お前木刀あるかもしれんけど俺素手!騎士じゃないから無手にて死せる、わかるぅ?!
クソッ、ツッコミいれたいけど呼吸も乱れてツッコミが出来ない。
声をあげようにも肺が痛いもんね!クソッタレー!
でも今のやり取りで理解したのは、キョウスケ君は攻撃に全振りしたようなスタイルだ。
これこっちも押さないと勝てないぞ。
全身くまなく痛いが、丁度距離が空いた。
この距離なら俺が技を出してくるかもしれない、-------とキョウスケ君は考えてるだろう
俺の技がキョウスケ君をとらえるか、
キョウスケ君の突っつきがもう1回俺に当たるかかなりきわどい距離だ。
「分の悪い賭けは嫌いじゃない・・・貰います!」
再度突貫してくるキョウスケ君。
「------------!!」
前身に全振りした突進で瞬く間に懐に飛び込まれる。
「バンカー!いけぇっ!」
突き出した拳を再び左腕で止める。
今度は持ち上げられず、突進そのままに衝撃が何発も襲ってくる。
一発、二発・・・三発、四発、五発、六発!!!!!!
立て続けに杭を六発撃ち込まれたかのようだ
じき、この杭の痛みが襲ってくるのだろう。
だがこの瞬間に俺は全力で賭けた・・・随分と分の悪い賭けだけどな!
「手加減はしないぜキョウスケ君・・・全力全開!」
「何っ?!」
戦い慣れしているキョウスケ君の突進とスパイクを回避する方法も、
突っつきに先手を打つような技量も俺は持ち合わせちゃいないのだ。
俺に出来る事は---命中した後のこの隙に、こっちの大技をカウンターで叩き込む!
両腕に気を込めて連打し、そのまま足技で右から左から、蹴りまくる。
「せぇい!でぇい!」
「----しまった!」
スパイクを全弾撃ち切った状態の無防備なキョウスケ君に、
速さで勝るこの技は回避できない。
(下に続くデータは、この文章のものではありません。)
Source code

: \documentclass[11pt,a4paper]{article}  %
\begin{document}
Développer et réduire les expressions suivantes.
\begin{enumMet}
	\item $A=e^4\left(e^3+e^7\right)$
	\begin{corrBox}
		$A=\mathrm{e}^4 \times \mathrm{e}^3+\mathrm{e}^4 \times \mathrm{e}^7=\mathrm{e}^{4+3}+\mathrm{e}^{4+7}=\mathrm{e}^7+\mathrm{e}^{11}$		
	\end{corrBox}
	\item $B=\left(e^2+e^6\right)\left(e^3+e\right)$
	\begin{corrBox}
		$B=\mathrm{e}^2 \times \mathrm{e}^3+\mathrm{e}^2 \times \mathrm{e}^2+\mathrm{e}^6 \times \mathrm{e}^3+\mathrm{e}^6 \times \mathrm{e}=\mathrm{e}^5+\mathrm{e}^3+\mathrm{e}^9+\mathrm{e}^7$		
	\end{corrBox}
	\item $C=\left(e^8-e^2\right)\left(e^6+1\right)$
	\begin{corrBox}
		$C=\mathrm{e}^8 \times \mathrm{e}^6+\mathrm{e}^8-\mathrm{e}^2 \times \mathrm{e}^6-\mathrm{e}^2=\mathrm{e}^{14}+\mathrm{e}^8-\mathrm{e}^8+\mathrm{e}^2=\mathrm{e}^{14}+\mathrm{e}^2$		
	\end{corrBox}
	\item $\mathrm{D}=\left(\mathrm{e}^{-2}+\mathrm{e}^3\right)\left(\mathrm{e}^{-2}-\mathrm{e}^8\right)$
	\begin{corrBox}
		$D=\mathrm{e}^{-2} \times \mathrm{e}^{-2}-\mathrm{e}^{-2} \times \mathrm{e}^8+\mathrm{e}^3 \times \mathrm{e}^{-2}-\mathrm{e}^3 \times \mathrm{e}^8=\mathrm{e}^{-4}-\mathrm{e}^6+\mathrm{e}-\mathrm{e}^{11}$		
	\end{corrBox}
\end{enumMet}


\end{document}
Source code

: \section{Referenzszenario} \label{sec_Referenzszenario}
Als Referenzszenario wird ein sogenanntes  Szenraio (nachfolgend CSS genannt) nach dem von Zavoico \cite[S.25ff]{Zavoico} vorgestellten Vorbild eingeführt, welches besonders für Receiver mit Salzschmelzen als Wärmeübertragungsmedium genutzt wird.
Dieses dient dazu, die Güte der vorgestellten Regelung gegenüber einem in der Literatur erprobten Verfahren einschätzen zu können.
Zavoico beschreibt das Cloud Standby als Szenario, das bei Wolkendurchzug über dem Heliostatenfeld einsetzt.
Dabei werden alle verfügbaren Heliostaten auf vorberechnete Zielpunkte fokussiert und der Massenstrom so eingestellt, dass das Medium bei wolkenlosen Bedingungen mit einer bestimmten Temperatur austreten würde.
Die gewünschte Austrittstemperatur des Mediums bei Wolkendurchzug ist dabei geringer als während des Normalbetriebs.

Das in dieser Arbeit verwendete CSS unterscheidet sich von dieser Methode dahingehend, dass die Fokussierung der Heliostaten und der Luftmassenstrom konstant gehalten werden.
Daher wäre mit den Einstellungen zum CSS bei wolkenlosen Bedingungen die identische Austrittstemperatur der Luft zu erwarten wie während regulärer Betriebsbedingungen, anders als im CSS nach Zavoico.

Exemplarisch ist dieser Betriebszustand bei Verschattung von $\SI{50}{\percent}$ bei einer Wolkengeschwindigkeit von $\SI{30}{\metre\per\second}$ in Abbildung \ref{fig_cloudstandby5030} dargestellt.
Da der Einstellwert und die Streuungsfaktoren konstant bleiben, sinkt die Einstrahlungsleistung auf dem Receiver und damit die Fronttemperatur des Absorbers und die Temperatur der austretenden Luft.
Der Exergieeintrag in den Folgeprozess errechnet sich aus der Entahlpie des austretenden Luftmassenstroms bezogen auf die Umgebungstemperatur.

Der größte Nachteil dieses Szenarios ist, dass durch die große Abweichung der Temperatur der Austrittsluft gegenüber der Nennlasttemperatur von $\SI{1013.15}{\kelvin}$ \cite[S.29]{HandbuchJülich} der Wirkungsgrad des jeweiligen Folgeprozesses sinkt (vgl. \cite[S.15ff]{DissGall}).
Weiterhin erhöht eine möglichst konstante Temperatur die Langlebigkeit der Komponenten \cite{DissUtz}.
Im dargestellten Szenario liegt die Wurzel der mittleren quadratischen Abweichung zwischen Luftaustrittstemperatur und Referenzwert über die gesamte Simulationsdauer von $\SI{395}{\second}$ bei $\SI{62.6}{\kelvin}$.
蹴って、殴って、懐に飛び込んで。
「モード麒麟!この一撃で極める!」
なんかバチバチと両腕が光ってるぞ。多分気のせい、気のせい
「村正ァ!なんか両腕光ってる!」
-------あっ、気のせいじゃなかった!
「でぇぇいやっ!」
そのまま拳でキョウスケ君の顎を下から撃ち抜く。
「----お見事、ですっ・・・!!」
そのままキョウスケ君が吹き飛ばされて、地面に崩れ落ちる。
零距離フルコンボ喰らったキョウスケ君は、
立ち上がろうとしたがダメージに立ち上がれず、大の字に伸びている。
それでも意識を失ってないのは、すごい悪運なのか強運なのか。
「・・・ハァッ、ゼイ、ハァッ・・・」
ちなみに俺は両肩で息をしている。
頭の先から指のつま先まで痛みMAXで指先一つ動かせないぞ
「-------勝者!!村正ッッッッ!!」
村雨の宣言にわぁっ、と明日菜が飛びついてきた。
「すごいじゃん村正ァ!見直したぞ村正ァ!」
激痛に襲われてなければ背中に感じるたわわな感触がご褒美だったのに、
この状態だと痛い以外考えられないッ・・・!!くやしい!でも痛み感じちゃう、ビクンビクン!
「あーあ、負けちゃったねキョウスケェ」
そう言いつつ、地面に膝をつきつつキョウスケを労わるセレン。
「・・・あぁ。俺もまだまだ強くならないとな」
「-------んっ、その調子その調子♪」
ニンマリ笑顔のセレン。なんだかんだこの2人はいいカップルなんじゃなかろうか。
明日菜を背中にぶらさげながら、そんな2人を見ていると村雨が声をかけてきた。
「・・・見事だった村正。
まさかキョウスケのスパイクを7発も受けきってカウンターを返すとはな。
次の機会にはぜひ俺と----」
スパイク、合計7発?・・・あっ、あと6発。
「・・・あっ」
時間差で襲ってくる追加6発分のスパイクの痛みにもんどりうってビクンビクンッ!してしまう俺。ちなみに明日菜は飛びのいた後にそんな俺の様子に滅茶苦茶ケラケラ笑っていた。おのれ明日菜ァー!大体全部お前のいらん一言のせいだぞこれっ!!ゆるさんぞ推定サイズE!おのれおのれおのれおのれおのれーーーーー!!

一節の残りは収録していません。